We will often be looking at data recorded as a function of time, that would be easily organized into a table with a row for each time and a column for each different measurement. These files might be copied and pasted from the Serial Monitor to your computer, or stored on an SD card directly on your microcontroller if one is available. To move data back and forth between different programs we will use files of Comma Separated Values (CSV) where every line represents a row in the table like this:

Time [us], analog0, V0, another thing
12345, 359, 1.75, 122.34
23456, 365, 1.89,  222.56
...
12345, 359, 1.75, 122.34

It’s easy to write data like this with Serial.print() from the Arduino to the serial monitor window. From there you can select it and copy it with the usual ^A ^C, etc. keys or the mouse.

In Windows paste the data into Notepad and save as e.g. “test.csv”

On a Mac open TextEdit. Go to preferences and choose New Document / Plain Text instead of Rich Text and under Open and Save uncheck the Add “.txt” extension to plain text files. Then open a new document, paste your data, and save as e.g. “test.csv” so you can open it later in whatever program you want.

If you store your data this way it will be easy to load it into Excel later just by double clicking. You can also load it directly into Matlab or read it easily in Python.

Pasting CSV Data Direct to Excel

Date, Time, Freezer, Coolant, Room
2015-11-11, 11:11,  -18.0, -27.3, 26.5
2015-11-11, 11:23,  -17.7, -25.1, 26.6
2015-11-11, 11:25,  -17.7, -24.2, 26.5
2015-11-11, 11:29,  -17.3, -21.1, 23.1

Copy the first three lines of that text and paste it into Excel. Use Data/Text to Columns to separate the parts.

Highlight the columns as shown and insert a chart.

Even if you used a scatter plot, Excel may have a hard time figuring out what to do with those textual time stamps, so a plain number would work better. The top row label needs to be blank to get Excel to treat it as the X axis value.
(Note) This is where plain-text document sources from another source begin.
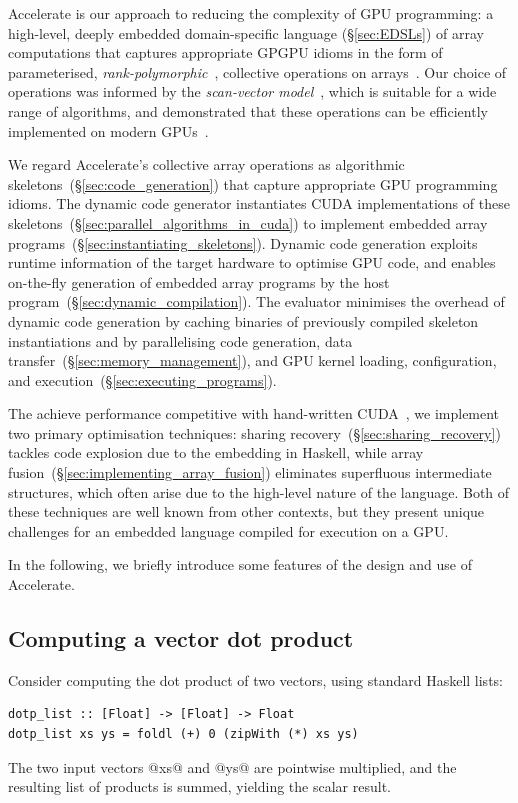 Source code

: Accelerate is our approach to reducing the complexity of GPU programming: a
high-level, deeply embedded domain-specific language (\S\ref{sec:EDSLs}) of
array computations that captures appropriate GPGPU idioms in the form of
parameterised, \emph{rank-polymorphic}~\cite{Keller:2010er}, collective
operations on arrays~\cite{Chakravarty:2011fr}. Our choice of operations was
informed by the \emph{scan-vector model}~\cite{Chatterjee:1990vj}, which is
suitable for a wide range of algorithms, and demonstrated that these operations
can be efficiently implemented on modern GPUs~\cite{Sengupta:2007tc}.

We regard Accelerate's collective array operations as algorithmic
skeletons~(\S\ref{sec:code_generation}) that capture appropriate GPU programming
idioms. The dynamic code generator instantiates CUDA implementations of these
skeletons~(\S\ref{sec:parallel_algorithms_in_cuda}) to implement embedded array
programs~(\S\ref{sec:instantiating_skeletons}). Dynamic code generation exploits
runtime information of the target hardware to optimise GPU code, and enables
on-the-fly generation of embedded array programs by the host
program~(\S\ref{sec:dynamic_compilation}). The evaluator minimises the overhead
of dynamic code generation by caching binaries of previously compiled skeleton
instantiations and by parallelising code generation, data
transfer~(\S\ref{sec:memory_management}), and GPU kernel loading, configuration,
and execution~(\S\ref{sec:executing_programs}).

The achieve performance competitive with hand-written
CUDA~\cite{McDonell:2013wi}, we implement two primary optimisation techniques:
sharing recovery~(\S\ref{sec:sharing_recovery}) tackles code explosion due to
the embedding in Haskell, while array
fusion~(\S\ref{sec:implementing_array_fusion}) eliminates superfluous
intermediate structures, which often arise due to the high-level nature of the
language. Both of these techniques are well known from other contexts, but they
present unique challenges for an embedded language compiled for execution on a
GPU.

In the following, we briefly introduce some features of the design and use of
Accelerate.


\subsection{Computing a vector dot product}
\label{sec:computing_dotp}

Consider computing the dot product of two vectors, using standard Haskell lists:
%
\begin{lstlisting}[style=haskell]
dotp_list :: [Float] -> [Float] -> Float
dotp_list xs ys = foldl (+) 0 (zipWith (*) xs ys)
\end{lstlisting}
%
The two input vectors @xs@ and @ys@ are pointwise multiplied, and the resulting
list of products is summed, yielding the scalar result.

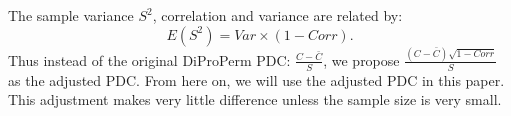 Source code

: \documentclass[12pt]{article}
\begin{document}
\begin{appendices}
The sample variance $S^2$, correlation and variance are related by: $$E(S^2)=Var\times(1-Corr).$$ Thus instead of the original DiProPerm PDC: $\frac{C-\bar C}{S}$, we propose $\frac{(C-\bar C)\sqrt{1-Corr}}{S}$ as the adjusted PDC. From here on, we will use the adjusted PDC in this paper. This adjustment makes very little difference unless the sample size is very small. 



\end{appendices}
\end{document}
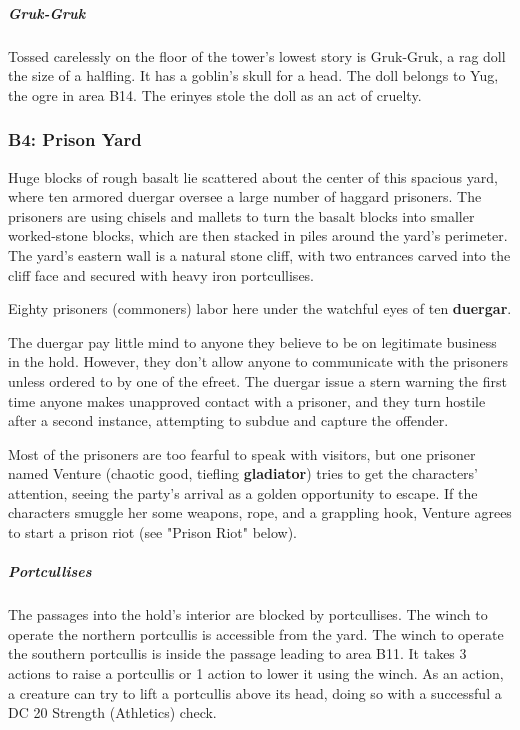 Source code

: \documentclass[10pt,a4paper,twoside,bg=print,twocolumn,openany,nodeprecatedcode]{dndbook}
\begin{document}
\subparagraph{Gruk-Gruk}
Tossed carelessly on the floor of the tower's lowest story is Gruk-Gruk, a rag doll the size of a halfling. It has a goblin's skull for a head. The doll belongs to Yug, the ogre in area B14. The erinyes stole the doll as an act of cruelty.

\subsubsection{B4: Prison Yard}
\begin{DndReadAloud}{}
Huge blocks of rough basalt lie scattered about the center of this spacious yard, where ten armored duergar oversee a large number of haggard prisoners. The prisoners are using chisels and mallets to turn the basalt blocks into smaller worked-stone blocks, which are then stacked in piles around the yard's perimeter. The yard's eastern wall is a natural stone cliff, with two entrances carved into the cliff face and secured with heavy iron portcullises.

\end{DndReadAloud}

Eighty prisoners (commoners) labor here under the watchful eyes of ten \textbf{duergar}.

The duergar pay little mind to anyone they believe to be on legitimate business in the hold. However, they don't allow anyone to communicate with the prisoners unless ordered to by one of the efreet. The duergar issue a stern warning the first time anyone makes unapproved contact with a prisoner, and they turn hostile after a second instance, attempting to subdue and capture the offender.

Most of the prisoners are too fearful to speak with visitors, but one prisoner named Venture (chaotic good, tiefling \textbf{gladiator}) tries to get the characters' attention, seeing the party's arrival as a golden opportunity to escape. If the characters smuggle her some weapons, rope, and a grappling hook, Venture agrees to start a prison riot (see "Prison Riot" below).

\subparagraph{Portcullises}
The passages into the hold's interior are blocked by portcullises. The winch to operate the northern portcullis is accessible from the yard. The winch to operate the southern portcullis is inside the passage leading to area B11. It takes 3 actions to raise a portcullis or 1 action to lower it using the winch. As an action, a creature can try to lift a portcullis above its head, doing so with a successful a DC 20 Strength (Athletics) check.
\end{document}
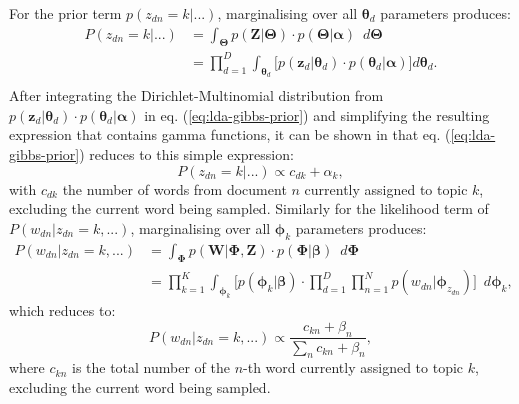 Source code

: For the prior term $p({z}_{dn}=k \vert ...)$, marginalising over all $\boldsymbol{\theta}_{d}$ parameters produces:
\begin{equation}
\begin{aligned}
P({z}_{dn}=k \vert ...) &= \int_{\boldsymbol{\Theta}}  p(\boldsymbol{Z} \vert \boldsymbol{\Theta}) \cdot p(\boldsymbol{\Theta} \vert \boldsymbol{\alpha}) \enspace d\boldsymbol{\Theta} \\
                                  &= \prod_{d=1}^{D} \int_{\boldsymbol{\theta}_d} \Bigg[ p(\boldsymbol{z}_{d} \vert \boldsymbol{\theta}_d) \cdot p(\boldsymbol{\theta}_d \vert \boldsymbol{\alpha}) \Bigg] d\boldsymbol{\theta}_d. \\
\end{aligned}                                  
\label{eq:lda-gibbs-prior}
\end{equation}
After integrating the Dirichlet-Multinomial distribution from $p(\boldsymbol{z}_{d} \vert \boldsymbol{\theta}_d) \cdot p(\boldsymbol{\theta}_d \vert \boldsymbol{\alpha})$ in eq. (\ref{eq:lda-gibbs-prior}) and simplifying the resulting expression that contains gamma functions, it can be shown in \cite{carpenter2010integrating} that eq. (\ref{eq:lda-gibbs-prior}) reduces to this simple expression:
\begin{equation}
P({z}_{dn}=k \vert ...) \propto  c_{dk} + {\alpha}_k,
\label{eq:lda-gibbs-prior-simple}
\end{equation}
with $c_{dk}$ the number of words from document $n$ currently assigned to topic $k$, excluding the current word being sampled. Similarly for the likelihood term of $P({w}_{dn} \vert {z}_{dn}=k, ...)$, marginalising over all $\boldsymbol{\phi}_k$ parameters produces:
\begin{equation}
\begin{aligned}
P({w}_{dn} \vert {z}_{dn}=k, ...) &= \int_{\boldsymbol{\Phi}} p(\boldsymbol{W} \vert \boldsymbol{\Phi}, \boldsymbol{Z}) \cdot p(\boldsymbol{\Phi} \vert \boldsymbol{\beta}) \enspace d\boldsymbol{\Phi} \\
                                                 &= \prod_{k=1}^{K} \int_{\boldsymbol{\phi}_k} \Bigg[ p(\boldsymbol{\phi}_k \vert \boldsymbol{\beta}) \cdot \prod_{d=1}^{D} \prod_{n=1}^{N} p(w_{dn} \vert \boldsymbol{\phi}_{z_{dn}}) \Bigg]\enspace d\boldsymbol{\phi}_k,
\end{aligned}
\label{eq:lda-gibbs-likelihood}
\end{equation}
which reduces to:
\begin{equation}
P({w}_{dn} \vert {z}_{dn}=k, ...) \propto \frac{c_{kn} + {\beta}_n}{\sum_{n} c_{kn} + {\beta}_n},
\label{eq:lda-gibbs-likelihood-simple}
\end{equation}
where $c_{kn}$ is the total number of the $n$-th word currently assigned to topic $k$, excluding the current word being sampled.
Date, Time, , Freezer, Coolant, Room
2015-11-11, 11:11, 0,  -18.0, -27.3, 26.5
2015-11-11, 11:23, 720,  -17.7, -25.1, 26.6
2015-11-11, 11:25, 840,  -17.7, -24.2, 26.5
2015-11-11, 11:29, 1080,  -17.3, -21.1, 23.1

Collect an Array of Data for Immediate Batch Processing

Larger microcontroller storage spaces will allow you to store multiple values and the corresponding time stamps in arrays. You can then process that data in quasi-real time right on the microcontroller. For example, you might accumulate 1024 data points at uniform time intervals, then use a Finite Fourier Transform (FFT) to extract the recent dominant frequencies to see if a vibration problem is developing in your equipment. FFT is sometimes used as an abbreviation for FAST Fourier Transform, and good algorithms will allow you to do these calculations many times per second. 1024 floats, requires 4096 bytes (4kB) of memory, more than you could manage on an UNO or equivalent, but well within the capacity of most 32 bit microcontrollers like the SAMD M0 on the Itsy Bitsy.

Maintain a Continuous Data Buffer Array

Knowing a single current value tells you nothing about rates of change, and even carrying along an additional value from the past iteration provides limited information. Sometimes it is valuable to have a full sequence of values over time to provide a bigger picture. There are at least two approaches we could take:

Keep a list in order from oldest to newest as the array index goes from 0 to NPTS-1. Every time through the loop, move all the values one step up the list and add a new value at the end. While this is intuitive and always keeps the list in order, the shuffling all the data up one step requires many operations every time you get a new data value.
Keep track of where you are in the list with an index, so you know where to put the latest value and there’s no need to shuffle. Move the index back to zero when you get to the end of the array and start again. This is much more efficient while you collect the data, but requires a little more code to keep track of where the list begins, so you can start in the middle with the oldest value and wrap around to the newest.

This video (10:57) shows both approaches and adds a few features to better keep track of time. Full arrays of data like this are especially useful for processing with FFTs to extract frequency information from your signals.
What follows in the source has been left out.